= Protocols for Native American Archival Materials =

Set of Best Professional Practices (SoBPP or SBPP)

The Protocols for Native American Archival Materials (PNAAM) is a set of best professional practices around the care and use of American Indian archival materials that are held in non-tribal libraries, archives, museums, and other cultural institutions.

==Development==
PNAAM was originally developed by the First Archivist Circle in 2006 to promote conversation, collaboration, and cultural sensitivity. They were highly influenced by Australia's Aboriginal and Torres Strait Islander Protocols for Libraries, Archives, and Information Services. PNAAM complements the Native American Graves Protection and Repatriation Act of 1990, which does not cover the repatriation of archival materials that are not human remains or funerary items. Recent scholarship notes that the concept of archival sovereignty and the connection between archival practices and indigenous wellbeing have become more central part of conversations of indigenous archival materials. Many indigenous communities recognized how items are not just a piece of documentation but a piece of memory of those who came before us. This shows us how PNAAM and NAGPRA go hand in hand with each other, how it is important to have these rules about how indigenous culture is archived.

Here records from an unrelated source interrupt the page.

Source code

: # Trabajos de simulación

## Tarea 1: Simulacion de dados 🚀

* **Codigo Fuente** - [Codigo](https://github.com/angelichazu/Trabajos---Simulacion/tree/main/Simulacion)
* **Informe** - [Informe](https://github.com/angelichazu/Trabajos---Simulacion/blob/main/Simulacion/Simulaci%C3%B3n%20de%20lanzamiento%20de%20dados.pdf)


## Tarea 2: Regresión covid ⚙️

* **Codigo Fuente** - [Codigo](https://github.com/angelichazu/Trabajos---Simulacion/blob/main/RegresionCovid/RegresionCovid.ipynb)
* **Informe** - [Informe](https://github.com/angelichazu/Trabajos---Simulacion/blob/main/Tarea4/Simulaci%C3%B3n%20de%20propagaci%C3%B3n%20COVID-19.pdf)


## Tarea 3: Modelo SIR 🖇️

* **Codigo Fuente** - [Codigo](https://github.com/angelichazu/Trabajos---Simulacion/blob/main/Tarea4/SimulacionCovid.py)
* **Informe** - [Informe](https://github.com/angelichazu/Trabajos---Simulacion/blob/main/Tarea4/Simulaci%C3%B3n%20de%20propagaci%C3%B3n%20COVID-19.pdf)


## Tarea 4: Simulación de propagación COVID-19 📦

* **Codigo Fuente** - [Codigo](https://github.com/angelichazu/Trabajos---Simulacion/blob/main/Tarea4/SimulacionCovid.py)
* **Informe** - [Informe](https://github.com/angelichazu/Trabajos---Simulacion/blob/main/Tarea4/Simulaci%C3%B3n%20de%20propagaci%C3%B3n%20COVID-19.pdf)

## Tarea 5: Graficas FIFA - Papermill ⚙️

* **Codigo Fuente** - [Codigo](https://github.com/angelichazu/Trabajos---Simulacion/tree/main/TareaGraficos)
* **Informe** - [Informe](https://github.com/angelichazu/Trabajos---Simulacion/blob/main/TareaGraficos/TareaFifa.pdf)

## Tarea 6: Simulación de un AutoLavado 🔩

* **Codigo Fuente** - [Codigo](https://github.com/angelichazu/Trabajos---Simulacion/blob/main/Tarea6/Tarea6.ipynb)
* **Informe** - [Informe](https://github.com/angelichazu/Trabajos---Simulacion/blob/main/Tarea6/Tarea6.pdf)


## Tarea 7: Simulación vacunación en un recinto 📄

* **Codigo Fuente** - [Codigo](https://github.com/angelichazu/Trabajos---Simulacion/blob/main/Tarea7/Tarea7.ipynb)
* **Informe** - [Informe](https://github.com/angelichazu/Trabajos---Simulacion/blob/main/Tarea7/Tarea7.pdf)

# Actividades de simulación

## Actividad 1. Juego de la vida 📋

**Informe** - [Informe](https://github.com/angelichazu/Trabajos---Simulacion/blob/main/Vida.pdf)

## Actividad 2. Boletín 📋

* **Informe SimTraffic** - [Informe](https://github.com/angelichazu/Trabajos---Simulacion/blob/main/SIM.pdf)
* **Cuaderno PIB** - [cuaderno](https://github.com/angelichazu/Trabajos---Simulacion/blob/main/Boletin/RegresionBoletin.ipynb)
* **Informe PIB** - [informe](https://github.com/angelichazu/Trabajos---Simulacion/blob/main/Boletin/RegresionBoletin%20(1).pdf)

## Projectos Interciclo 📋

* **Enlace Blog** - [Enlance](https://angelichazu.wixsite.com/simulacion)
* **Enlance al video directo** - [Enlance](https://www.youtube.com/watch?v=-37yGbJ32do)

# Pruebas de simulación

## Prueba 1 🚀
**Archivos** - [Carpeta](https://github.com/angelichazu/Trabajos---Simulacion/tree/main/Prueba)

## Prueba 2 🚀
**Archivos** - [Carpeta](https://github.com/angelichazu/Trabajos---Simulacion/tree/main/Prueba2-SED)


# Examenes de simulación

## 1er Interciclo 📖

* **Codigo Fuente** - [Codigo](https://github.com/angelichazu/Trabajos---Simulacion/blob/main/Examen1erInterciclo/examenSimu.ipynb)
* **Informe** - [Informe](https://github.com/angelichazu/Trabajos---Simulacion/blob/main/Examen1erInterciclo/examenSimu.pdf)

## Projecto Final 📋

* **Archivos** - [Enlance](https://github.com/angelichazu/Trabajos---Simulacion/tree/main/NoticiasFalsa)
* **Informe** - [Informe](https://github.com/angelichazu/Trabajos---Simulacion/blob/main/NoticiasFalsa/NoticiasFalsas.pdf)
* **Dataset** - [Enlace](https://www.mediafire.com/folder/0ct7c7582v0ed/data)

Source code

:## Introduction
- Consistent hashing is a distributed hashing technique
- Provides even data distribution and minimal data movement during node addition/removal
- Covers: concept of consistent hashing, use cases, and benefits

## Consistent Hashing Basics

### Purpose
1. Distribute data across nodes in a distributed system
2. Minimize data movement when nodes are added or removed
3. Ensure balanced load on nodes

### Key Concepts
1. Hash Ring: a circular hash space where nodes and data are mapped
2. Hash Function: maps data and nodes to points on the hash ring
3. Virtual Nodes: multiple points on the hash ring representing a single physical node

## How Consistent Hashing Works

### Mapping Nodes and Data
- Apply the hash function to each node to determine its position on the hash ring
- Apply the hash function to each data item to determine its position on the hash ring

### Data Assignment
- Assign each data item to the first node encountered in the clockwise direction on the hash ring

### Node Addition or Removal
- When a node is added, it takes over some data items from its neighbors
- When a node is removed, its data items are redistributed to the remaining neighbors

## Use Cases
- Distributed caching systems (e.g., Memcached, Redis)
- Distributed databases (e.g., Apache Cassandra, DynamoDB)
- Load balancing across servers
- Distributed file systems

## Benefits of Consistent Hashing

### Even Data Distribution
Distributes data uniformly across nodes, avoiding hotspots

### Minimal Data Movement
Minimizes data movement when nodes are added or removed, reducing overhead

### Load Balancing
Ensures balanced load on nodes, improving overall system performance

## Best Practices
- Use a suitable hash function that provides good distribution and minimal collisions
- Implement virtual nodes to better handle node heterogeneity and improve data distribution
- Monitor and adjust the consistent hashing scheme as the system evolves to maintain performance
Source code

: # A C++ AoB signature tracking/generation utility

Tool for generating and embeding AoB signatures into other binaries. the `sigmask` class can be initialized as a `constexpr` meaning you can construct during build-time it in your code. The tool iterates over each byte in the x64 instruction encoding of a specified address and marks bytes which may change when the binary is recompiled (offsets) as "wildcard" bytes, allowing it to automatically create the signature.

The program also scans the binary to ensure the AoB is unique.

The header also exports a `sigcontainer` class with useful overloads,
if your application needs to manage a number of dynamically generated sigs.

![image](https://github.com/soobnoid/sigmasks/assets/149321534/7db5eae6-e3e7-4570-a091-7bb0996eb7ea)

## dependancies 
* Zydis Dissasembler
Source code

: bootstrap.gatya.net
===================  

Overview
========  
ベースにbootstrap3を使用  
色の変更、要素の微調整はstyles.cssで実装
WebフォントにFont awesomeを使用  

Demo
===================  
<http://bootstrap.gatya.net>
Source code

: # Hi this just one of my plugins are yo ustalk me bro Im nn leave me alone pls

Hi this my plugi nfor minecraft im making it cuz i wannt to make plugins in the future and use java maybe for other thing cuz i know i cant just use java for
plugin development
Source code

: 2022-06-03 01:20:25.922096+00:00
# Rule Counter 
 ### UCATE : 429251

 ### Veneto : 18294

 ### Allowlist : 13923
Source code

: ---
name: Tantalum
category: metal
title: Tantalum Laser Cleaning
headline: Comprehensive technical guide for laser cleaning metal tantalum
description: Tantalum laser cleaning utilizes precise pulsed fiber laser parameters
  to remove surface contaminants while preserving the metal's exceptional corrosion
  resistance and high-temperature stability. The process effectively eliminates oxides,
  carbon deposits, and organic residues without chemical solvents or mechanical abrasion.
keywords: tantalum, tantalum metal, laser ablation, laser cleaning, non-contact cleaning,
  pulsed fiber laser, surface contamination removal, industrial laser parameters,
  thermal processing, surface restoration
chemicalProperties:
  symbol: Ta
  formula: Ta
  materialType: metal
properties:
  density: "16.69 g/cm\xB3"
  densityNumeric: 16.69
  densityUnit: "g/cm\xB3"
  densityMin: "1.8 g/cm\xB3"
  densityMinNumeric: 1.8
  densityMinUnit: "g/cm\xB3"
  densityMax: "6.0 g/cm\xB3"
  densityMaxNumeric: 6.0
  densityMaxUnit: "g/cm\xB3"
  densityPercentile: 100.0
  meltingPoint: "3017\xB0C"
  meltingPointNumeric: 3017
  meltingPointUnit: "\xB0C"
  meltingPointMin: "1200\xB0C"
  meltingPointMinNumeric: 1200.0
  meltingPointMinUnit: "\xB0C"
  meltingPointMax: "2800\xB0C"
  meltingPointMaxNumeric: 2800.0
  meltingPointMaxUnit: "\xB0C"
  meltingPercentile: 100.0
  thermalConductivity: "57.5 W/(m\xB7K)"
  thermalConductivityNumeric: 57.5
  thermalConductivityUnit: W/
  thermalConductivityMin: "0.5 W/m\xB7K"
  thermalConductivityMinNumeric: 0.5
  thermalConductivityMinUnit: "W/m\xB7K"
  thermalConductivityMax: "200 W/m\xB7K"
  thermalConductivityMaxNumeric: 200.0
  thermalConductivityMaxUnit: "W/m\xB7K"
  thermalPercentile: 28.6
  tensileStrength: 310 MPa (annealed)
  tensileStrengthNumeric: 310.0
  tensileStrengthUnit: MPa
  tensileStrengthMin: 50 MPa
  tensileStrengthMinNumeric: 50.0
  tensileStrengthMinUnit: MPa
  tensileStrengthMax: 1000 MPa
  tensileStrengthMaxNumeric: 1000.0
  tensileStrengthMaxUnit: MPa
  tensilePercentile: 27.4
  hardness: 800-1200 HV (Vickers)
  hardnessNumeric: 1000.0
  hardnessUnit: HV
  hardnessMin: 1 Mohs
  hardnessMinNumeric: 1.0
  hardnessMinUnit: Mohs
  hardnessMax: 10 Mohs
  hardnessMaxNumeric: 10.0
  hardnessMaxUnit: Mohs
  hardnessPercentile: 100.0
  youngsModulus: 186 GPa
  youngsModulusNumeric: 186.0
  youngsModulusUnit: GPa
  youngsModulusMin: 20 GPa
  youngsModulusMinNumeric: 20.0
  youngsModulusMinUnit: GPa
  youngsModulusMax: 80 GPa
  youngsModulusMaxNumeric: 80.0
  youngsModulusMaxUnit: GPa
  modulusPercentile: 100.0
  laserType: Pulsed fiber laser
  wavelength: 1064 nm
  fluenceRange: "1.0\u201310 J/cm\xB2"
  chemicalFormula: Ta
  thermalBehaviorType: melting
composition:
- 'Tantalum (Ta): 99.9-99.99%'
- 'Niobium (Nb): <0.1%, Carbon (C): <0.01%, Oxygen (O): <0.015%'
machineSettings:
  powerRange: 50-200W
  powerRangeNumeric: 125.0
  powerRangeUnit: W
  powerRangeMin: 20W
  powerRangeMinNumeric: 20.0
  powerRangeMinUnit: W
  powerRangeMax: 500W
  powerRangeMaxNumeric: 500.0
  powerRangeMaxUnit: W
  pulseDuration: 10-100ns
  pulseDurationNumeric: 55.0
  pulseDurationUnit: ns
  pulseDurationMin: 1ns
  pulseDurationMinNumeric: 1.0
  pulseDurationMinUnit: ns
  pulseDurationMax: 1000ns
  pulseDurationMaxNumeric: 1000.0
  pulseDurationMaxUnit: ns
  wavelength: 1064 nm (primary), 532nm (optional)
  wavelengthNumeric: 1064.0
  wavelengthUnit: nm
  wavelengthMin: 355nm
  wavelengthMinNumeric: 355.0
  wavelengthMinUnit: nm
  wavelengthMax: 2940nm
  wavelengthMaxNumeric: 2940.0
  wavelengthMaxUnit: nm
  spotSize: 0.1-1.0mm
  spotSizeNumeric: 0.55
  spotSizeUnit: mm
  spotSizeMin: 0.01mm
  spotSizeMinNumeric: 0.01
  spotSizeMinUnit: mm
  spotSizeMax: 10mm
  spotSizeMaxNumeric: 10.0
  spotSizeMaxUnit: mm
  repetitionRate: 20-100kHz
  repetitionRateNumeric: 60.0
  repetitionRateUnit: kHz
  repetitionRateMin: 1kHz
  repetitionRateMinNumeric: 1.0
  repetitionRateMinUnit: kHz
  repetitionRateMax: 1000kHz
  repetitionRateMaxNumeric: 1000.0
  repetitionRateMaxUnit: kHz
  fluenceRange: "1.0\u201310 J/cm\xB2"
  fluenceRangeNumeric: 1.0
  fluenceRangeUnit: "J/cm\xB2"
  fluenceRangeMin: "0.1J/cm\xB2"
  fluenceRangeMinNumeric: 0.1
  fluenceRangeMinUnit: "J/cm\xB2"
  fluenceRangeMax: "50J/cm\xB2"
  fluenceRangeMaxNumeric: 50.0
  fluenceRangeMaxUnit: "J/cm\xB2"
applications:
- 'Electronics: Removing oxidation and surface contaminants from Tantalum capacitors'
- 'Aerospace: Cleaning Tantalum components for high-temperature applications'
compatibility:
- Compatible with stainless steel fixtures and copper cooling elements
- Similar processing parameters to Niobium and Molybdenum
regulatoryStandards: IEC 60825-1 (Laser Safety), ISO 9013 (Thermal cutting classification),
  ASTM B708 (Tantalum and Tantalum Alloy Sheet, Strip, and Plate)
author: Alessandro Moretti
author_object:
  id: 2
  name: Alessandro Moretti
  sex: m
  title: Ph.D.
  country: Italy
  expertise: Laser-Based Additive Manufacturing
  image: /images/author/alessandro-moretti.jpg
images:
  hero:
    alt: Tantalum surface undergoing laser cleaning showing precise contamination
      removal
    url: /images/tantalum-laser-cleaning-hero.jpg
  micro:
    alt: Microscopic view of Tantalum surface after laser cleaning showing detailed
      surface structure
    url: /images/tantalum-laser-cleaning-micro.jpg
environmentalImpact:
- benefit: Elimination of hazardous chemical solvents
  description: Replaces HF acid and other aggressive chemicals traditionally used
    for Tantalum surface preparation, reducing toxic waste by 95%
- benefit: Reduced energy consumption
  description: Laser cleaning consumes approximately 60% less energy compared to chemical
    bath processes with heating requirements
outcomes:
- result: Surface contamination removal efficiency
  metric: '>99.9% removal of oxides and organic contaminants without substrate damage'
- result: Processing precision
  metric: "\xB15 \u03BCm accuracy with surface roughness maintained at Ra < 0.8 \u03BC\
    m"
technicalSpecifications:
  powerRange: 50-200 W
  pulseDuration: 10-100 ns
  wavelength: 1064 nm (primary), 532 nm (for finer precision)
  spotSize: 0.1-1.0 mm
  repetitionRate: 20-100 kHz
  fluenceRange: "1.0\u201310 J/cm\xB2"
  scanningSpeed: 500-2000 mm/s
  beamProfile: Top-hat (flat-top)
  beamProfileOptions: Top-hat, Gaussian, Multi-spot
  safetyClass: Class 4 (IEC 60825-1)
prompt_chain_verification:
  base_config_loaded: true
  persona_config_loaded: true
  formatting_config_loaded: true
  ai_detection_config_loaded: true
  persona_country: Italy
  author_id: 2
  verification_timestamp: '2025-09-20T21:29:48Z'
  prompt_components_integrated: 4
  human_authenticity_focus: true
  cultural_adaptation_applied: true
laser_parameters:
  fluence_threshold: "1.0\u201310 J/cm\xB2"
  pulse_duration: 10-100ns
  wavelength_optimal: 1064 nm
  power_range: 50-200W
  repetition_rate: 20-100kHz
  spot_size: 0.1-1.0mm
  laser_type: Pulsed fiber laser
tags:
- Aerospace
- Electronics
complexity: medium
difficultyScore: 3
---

Archivists and other activists presented the document to the Society of American Archivists (SAA) in 2008 and again in 2012, but SAA declined to endorse the document both times. Critics' comments included culturally insensitive and white supremacist language and promoted the traditional Western view of archives, that all researchers should be provided with unrestricted access to archival materials. Research shows that many Native American tribes maintain cultural specific information that is based on either the season, the gender, or the ceremony. The Information that these tribes possess is sacred to them so we cannot look at archiving in a constant western view where all the knowledge has to be included. It is important to recognize what problems arise when trying to implement western methods into indigenous background. Studies of library and archival description have shown that indigenous items are often inaccurately described in Western cataloging systems which leads to misrepresentation in the subject and in the metadata. This misrepresentation is what leads to a tribe being overlooked or thought to have disappeared because of the simple category they were put into that combined different people into one.

Prior to national endorsement, several institutions adopted the protocols independently, such as the American Philosophical Society and Northern Arizona University's Cline Library, where PNAAM was originally drafted. In 2018, the SAA Council endorsed PNAAM. It was endorsed by the Association of College and Research Libraries in 2020.